Low nervous fever set in long ago, and she has never recovered her
confinement. Heat and closeness were already destroying her, when my
disclosure that you were not abroad, as she had been led to believe,
brought on fainting, and almost immediate delirium. This was last
evening, she was worse this morning.'
'Poor girl, poor girl!' muttered Owen, his face almost convulsed with
emotion. 'There was no helping it. She would have drowned herself if I
had not taken her with me--quite capable of it! after those intolerable
women at Wrapworth had opened fire. I wish women's tongues were cut out
by act of parliament. So, Phoebe, tell poor Honor that I know I am
unpardonable, but I am sincerely sorry for her. I fell into it, there's
no knowing how, and she would pity me, and so would you, if you knew what
I have gone through. Good-bye, Phoebe. Most likely I shall never see
you again. Won't you shake hands, and tell me you are sorry for me?'
'I should be, if you seemed more sorry for your wife than yourself,' she
said, holding out her hand, but by no means prepared for his not only
pressing it with fervour, but carrying it to his lips.

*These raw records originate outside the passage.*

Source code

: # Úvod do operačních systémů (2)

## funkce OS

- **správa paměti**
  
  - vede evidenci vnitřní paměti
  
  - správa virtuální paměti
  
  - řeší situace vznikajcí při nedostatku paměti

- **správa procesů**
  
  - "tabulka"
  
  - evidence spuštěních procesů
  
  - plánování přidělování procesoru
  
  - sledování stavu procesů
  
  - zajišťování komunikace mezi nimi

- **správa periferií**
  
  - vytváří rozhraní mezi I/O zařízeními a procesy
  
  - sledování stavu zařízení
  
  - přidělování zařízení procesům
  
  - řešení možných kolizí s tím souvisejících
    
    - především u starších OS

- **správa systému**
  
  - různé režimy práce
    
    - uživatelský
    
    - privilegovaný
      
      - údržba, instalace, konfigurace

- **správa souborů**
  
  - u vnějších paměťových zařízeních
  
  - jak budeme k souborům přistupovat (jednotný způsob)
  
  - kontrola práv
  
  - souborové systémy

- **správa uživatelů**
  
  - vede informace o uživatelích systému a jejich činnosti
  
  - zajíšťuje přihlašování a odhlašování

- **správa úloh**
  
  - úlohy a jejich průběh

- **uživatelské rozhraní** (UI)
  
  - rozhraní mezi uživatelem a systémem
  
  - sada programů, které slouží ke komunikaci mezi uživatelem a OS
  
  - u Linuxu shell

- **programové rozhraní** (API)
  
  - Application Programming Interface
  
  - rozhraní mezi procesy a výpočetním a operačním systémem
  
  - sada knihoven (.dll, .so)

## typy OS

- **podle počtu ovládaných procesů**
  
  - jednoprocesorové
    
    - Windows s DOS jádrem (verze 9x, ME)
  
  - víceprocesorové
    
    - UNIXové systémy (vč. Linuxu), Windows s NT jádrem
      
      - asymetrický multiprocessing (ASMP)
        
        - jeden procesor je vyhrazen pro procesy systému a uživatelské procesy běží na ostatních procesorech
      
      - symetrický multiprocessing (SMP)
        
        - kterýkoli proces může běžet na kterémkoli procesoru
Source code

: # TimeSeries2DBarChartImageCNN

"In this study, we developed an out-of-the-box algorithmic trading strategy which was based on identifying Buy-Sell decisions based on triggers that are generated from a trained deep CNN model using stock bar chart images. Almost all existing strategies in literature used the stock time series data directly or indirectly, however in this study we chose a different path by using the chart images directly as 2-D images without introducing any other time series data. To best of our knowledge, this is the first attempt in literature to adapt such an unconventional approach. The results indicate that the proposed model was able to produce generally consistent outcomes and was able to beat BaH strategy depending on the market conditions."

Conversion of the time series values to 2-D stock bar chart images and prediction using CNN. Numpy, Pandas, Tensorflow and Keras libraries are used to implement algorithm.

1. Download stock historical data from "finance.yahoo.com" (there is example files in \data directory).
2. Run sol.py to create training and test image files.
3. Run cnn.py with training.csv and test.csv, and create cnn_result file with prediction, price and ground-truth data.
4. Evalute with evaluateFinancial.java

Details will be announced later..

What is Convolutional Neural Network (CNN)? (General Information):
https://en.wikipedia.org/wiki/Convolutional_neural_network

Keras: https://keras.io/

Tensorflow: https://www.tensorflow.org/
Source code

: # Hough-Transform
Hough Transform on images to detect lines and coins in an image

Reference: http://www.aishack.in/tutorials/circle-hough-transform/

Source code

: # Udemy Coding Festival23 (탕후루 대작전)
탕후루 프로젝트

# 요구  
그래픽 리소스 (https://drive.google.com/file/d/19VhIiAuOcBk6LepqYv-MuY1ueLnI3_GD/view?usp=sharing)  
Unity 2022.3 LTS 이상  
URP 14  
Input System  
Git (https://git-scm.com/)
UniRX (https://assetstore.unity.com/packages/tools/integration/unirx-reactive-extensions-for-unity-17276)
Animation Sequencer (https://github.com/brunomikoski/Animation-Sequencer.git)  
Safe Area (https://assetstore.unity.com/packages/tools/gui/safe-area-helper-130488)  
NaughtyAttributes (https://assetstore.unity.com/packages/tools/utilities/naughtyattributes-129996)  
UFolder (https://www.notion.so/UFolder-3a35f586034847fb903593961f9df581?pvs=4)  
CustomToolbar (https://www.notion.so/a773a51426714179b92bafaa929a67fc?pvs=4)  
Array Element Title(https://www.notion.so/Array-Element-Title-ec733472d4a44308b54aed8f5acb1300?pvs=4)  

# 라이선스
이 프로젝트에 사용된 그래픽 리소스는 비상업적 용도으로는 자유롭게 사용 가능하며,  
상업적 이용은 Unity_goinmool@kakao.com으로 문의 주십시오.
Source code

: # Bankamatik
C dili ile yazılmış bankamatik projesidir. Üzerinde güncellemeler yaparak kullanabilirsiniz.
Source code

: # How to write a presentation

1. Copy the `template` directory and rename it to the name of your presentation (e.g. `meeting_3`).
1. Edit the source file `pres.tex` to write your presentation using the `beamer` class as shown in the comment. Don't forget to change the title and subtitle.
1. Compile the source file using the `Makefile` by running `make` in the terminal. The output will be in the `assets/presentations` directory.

Then, as Robert started forward with an impulse of snatching her from
him, he almost threw it from his grasp, and with a long sigh very like
bitter regret, and a murmur that resembled 'That's a little angel,' he
mounted the bank. Robert only tarried to say, 'May I be able to bear
with him! Phoebe, do your best for poor Miss Charlecote. I will write.'
Phoebe sat down at the foot of a tree, veiled by the waving ferns, to
take breath and understand what had passed. Her first act was to strike
one hand across the other, as though to obliterate the kiss, then to draw
off her glove, and drop it in the deepest of the fern, never to be worn
again. Hateful! With that poor neglected wife pining to death in those
stifling city streets, to be making sport in those forest glades. Shame!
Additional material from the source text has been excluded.